Demovsky: When the Packers picked Adams in the second round out of Fresno State this year, there were immediate comparisons to James Jones because of their size. But House told me early on that Adams actually reminded him more of Greg Jennings because of his precise route-running ability. Jennings was one of the best route runners the Packers have had over the past two decades, so that's quite the compliment. Adams has benefited from the extra attention teams have had to pay to Nelson on the outside. If you try to play Nelson in man coverage without help, you’re asking for trouble.

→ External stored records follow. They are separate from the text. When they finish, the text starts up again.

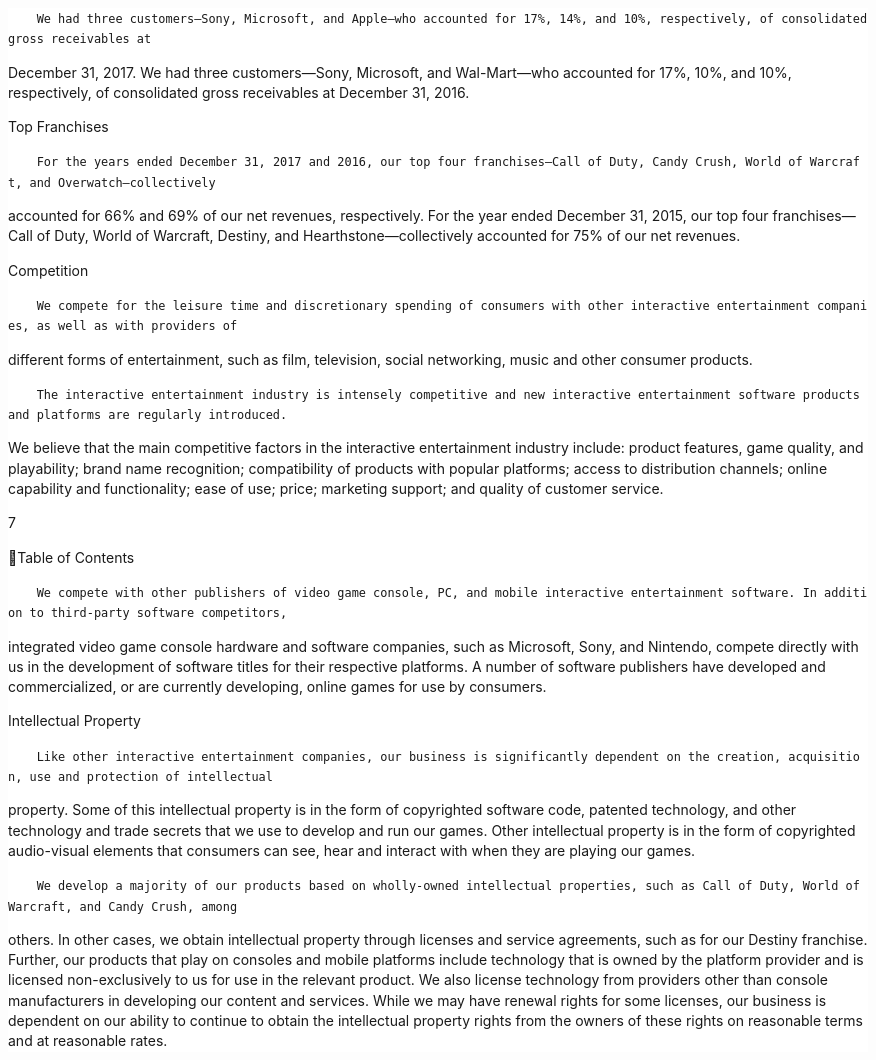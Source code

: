         We had three customers—Sony, Microsoft, and Apple—who accounted for 17%, 14%, and 10%, respectively, of consolidated gross receivables at
December 31, 2017. We had three customers—Sony, Microsoft, and Wal-Mart—who accounted for 17%, 10%, and 10%, respectively, of consolidated gross
receivables at December 31, 2016.

Top Franchises

        For the years ended December 31, 2017 and 2016, our top four franchises—Call of Duty, Candy Crush, World of Warcraft, and Overwatch—collectively
accounted for 66% and 69% of our net revenues, respectively. For the year ended December 31, 2015, our top four franchises—Call of Duty, World of Warcraft,
Destiny, and Hearthstone—collectively accounted for 75% of our net revenues.

Competition

        We compete for the leisure time and discretionary spending of consumers with other interactive entertainment companies, as well as with providers of
different forms of entertainment, such as film, television, social networking, music and other consumer products.

        The interactive entertainment industry is intensely competitive and new interactive entertainment software products and platforms are regularly introduced.
We believe that the main competitive factors in the interactive entertainment industry include: product features, game quality, and playability; brand name
recognition; compatibility of products with popular platforms; access to distribution channels; online capability and functionality; ease of use; price; marketing
support; and quality of customer service.

7

Table of Contents

        We compete with other publishers of video game console, PC, and mobile interactive entertainment software. In addition to third-party software competitors,
integrated video game console hardware and software companies, such as Microsoft, Sony, and Nintendo, compete directly with us in the development of
software titles for their respective platforms. A number of software publishers have developed and commercialized, or are currently developing, online games for
use by consumers.

Intellectual Property

        Like other interactive entertainment companies, our business is significantly dependent on the creation, acquisition, use and protection of intellectual
property. Some of this intellectual property is in the form of copyrighted software code, patented technology, and other technology and trade secrets that we use to
develop and run our games. Other intellectual property is in the form of copyrighted audio-visual elements that consumers can see, hear and interact with when
they are playing our games.

        We develop a majority of our products based on wholly-owned intellectual properties, such as Call of Duty, World of Warcraft, and Candy Crush, among
others. In other cases, we obtain intellectual property through licenses and service agreements, such as for our Destiny franchise. Further, our products that play
on consoles and mobile platforms include technology that is owned by the platform provider and is licensed non-exclusively to us for use in the relevant product.
We also license technology from providers other than console manufacturers in developing our content and services. While we may have renewal rights for some
licenses, our business is dependent on our ability to continue to obtain the intellectual property rights from the owners of these rights on reasonable terms and at
reasonable rates.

So what happens quite a bit is Adams get one-on-one coverage on the backside. Adams still has a ways to go as far as understanding the nuances of the offense and where Rodgers wants him to be at times, but he looks like the next in what has been a long line of productive Packers receivers who have come by way of the draft.
Tell me this: Is the NFC South as bad as it looks?
McClure: In a Charles Barkley voice, I'd call the division "terrible." The four teams are a combined 2-11-1 against the AFC this year, with the Buccaneers and Saints somehow managing to take down the Steelers (7-5). No NFC South team is above .500 at home. And here is the stat that really gets me: The Falcons had a five-game losing streak yet remain undefeated in division play at 4-0. There was talk about a five-win team winning the division, but that's not going to happen now with the Falcons and Saints both 5-7 and facing each other again Dec. 21. All four NFC South teams surrender 24.9 points or more per game. The Saints and Falcons rank second-to-last and last in total defense, respectively, yielding 390.5 yards and 403.2 yards per game. It has been a comedy of errors watching these teams, but somebody's got to win it.
One of the storylines going into this game is sure to be the first NFL matchup between Packers linebacker Clay Matthews and his cousin, Falcons rookie left tackle Jake Matthews. I know Clay had made a transition to inside linebacker. Tell me how that’s going for him. I know he still rushes in certain packages. But does he miss playing outside linebacker?
Demovsky: He won't come right out and say it, but you get the sense he does miss his old job. Shortly after the change last month he said in a perfect world, he'd line up on the outside and pass rush on every snap. But he knows it doesn't work that way. The interesting thing is that since this change, which came after the bye week, defensive coordinator Dom Capers has come up with a new look for Matthews almost every week. The first time, it was simply Matthews lining up at inside linebacker in the base and nickel packages and at outside linebacker in the dime package. Then, instead of playing outside linebacker in the dime, the next week he actually lined up outside of the outside linebacker. And then last week against the Patriots, he played the lone inside spot in the dime, a position he had never before played. His sack total is down, but he might be having a bigger impact on this defense.